§ WORK REQUEST: Go through the entries below and copy each line containing the word "agents".

§ Saved data entries:
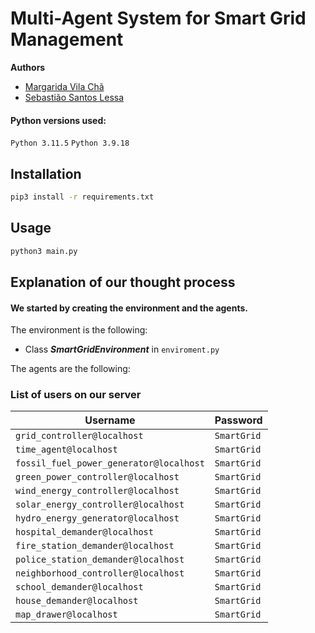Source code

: # Multi-Agent System for Smart Grid Management

**Authors**
- [Margarida Vila Chã](https://github.com/margaridavc/)
- [Sebastião Santos Lessa](https://github.com/seblessa/)

#### Python versions used:

`Python 3.11.5`
`Python 3.9.18`

## Installation

```bash
pip3 install -r requirements.txt
```

## Usage

```bash
python3 main.py
```

## Explanation of our thought process

#### We started by creating the environment and the agents.

The environment is the following:

- Class _**SmartGridEnvironment**_ in `enviroment.py`


The agents are the following:

### List of users on our server


| Username                                | Password    |
|-----------------------------------------|-------------|
| `grid_controller@localhost`             | `SmartGrid` |
| `time_agent@localhost`                  | `SmartGrid` |
| `fossil_fuel_power_generator@localhost` | `SmartGrid` |
| `green_power_controller@localhost`      | `SmartGrid` |
| `wind_energy_controller@localhost`      | `SmartGrid` |
| `solar_energy_controller@localhost`     | `SmartGrid` |
| `hydro_energy_generator@localhost`      | `SmartGrid` |
| `hospital_demander@localhost`           | `SmartGrid` |
| `fire_station_demander@localhost`       | `SmartGrid` |
| `police_station_demander@localhost`     | `SmartGrid` |
| `neighborhood_controller@localhost`     | `SmartGrid` |
| `school_demander@localhost`             | `SmartGrid` |
| `house_demander@localhost`              | `SmartGrid` |
| `map_drawer@localhost`                  | `SmartGrid` |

§ SOLUTION:
#### We started by creating the environment and the agents.
The agents are the following:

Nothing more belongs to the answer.